An agent located in the Rue du Faubourg-Saint-Denis secured Leoncavallo employment as an accompanist and instructor for artists who performed in Sunday concerts mostly at cafés. In Paris, Leoncavallo met the singer Berthe Rambaud (1869–1926) who became his "preferred student"; they became partners in Paris in 1888 and married in Milan in 1895. Increasingly inspired by the French romantics, particularly Alfred de Musset, Leoncavallo began work on a symphonic poem based on Musset's poetry entitled La nuit de mai. The work was completed in Paris in 1886 and premiered in April 1887 to critical acclaim. With this success, and now with enough accumulated money, in 1888 Leoncavallo moved to Milan with Rambaud.
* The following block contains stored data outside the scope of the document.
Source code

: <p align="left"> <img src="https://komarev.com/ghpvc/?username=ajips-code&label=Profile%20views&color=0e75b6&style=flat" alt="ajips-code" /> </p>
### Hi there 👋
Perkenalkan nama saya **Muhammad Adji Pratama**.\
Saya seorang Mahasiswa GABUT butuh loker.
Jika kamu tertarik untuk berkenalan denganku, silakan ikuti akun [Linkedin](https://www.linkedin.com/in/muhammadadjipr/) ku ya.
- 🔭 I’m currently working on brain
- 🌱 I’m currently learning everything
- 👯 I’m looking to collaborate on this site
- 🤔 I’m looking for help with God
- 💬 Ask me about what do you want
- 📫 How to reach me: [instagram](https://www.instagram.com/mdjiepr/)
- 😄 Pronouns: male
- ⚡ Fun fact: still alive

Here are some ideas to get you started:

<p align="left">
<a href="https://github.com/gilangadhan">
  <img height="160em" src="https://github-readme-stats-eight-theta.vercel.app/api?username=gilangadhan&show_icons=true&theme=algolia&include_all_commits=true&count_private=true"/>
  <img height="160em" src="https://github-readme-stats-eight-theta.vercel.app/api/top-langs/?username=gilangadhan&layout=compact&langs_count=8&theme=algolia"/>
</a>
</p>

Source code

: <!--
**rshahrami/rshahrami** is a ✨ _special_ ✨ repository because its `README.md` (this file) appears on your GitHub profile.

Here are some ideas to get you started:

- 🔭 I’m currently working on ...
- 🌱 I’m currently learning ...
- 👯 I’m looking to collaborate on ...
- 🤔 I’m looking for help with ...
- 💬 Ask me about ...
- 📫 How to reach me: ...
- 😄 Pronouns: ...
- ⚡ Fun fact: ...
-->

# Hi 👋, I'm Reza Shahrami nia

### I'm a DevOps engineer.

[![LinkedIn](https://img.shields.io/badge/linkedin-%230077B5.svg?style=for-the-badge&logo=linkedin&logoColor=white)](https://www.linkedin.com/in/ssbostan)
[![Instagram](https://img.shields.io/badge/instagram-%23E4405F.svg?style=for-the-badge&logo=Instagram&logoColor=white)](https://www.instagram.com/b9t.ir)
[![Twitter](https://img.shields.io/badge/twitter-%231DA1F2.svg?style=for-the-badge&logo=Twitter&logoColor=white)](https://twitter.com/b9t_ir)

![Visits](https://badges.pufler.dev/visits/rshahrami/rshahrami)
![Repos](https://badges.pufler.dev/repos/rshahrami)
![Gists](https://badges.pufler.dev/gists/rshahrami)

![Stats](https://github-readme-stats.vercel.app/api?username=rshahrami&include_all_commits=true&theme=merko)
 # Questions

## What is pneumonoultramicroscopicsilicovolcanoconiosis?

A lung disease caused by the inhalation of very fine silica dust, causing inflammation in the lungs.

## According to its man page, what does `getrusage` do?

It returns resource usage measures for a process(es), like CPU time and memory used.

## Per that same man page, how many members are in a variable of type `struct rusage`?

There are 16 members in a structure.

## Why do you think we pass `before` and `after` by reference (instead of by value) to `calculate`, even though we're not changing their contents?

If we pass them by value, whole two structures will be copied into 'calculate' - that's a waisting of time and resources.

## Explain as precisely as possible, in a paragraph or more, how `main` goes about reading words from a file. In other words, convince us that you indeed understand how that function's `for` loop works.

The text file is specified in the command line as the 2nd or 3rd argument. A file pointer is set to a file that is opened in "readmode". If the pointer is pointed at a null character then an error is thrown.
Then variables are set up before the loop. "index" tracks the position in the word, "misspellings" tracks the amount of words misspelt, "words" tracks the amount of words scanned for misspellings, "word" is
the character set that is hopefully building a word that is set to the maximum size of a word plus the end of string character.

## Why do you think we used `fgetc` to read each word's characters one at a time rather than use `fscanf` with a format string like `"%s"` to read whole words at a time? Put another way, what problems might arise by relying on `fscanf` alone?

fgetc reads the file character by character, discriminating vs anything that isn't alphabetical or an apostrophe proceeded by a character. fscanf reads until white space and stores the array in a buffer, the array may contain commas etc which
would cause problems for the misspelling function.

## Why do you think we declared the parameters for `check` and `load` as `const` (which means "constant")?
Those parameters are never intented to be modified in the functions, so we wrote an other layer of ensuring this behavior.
Back in Italy, Leoncavallo spent some years teaching and attempting ineffectively to obtain the production of more than one opera, notably Chatterton. In 1890 he saw the enormous success of Pietro Mascagni's Cavalleria rusticana and wasted no time in producing his own verismo work, Pagliacci. (According to Leoncavallo, the plot of this work had a real-life origin: he claimed it derived from a murder trial in Montalto Uffugo, over which his father had presided.)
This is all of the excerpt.